Data entries
━━━━━━━━━━━━━━━━━━━━
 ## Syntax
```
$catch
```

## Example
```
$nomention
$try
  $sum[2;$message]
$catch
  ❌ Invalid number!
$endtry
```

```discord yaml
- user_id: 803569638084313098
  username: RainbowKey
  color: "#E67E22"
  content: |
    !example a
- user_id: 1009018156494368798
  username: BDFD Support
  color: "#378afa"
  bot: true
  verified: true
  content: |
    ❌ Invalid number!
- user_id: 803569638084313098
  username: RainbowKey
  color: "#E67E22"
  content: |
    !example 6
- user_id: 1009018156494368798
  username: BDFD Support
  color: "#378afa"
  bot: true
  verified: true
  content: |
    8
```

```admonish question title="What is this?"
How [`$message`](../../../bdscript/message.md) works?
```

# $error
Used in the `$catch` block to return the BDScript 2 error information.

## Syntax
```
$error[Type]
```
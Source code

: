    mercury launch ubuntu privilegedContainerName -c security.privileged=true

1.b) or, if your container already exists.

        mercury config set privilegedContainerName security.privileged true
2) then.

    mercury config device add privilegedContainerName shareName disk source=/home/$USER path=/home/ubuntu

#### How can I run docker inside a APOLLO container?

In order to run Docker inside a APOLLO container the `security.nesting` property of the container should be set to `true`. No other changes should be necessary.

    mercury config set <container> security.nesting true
━━━━━━━━━━━━━━━━━━━━
#### What is needed:
How many lines in the entries contain the string "privilegedContainerName"? Answer with the number only.

#### Task solution:
3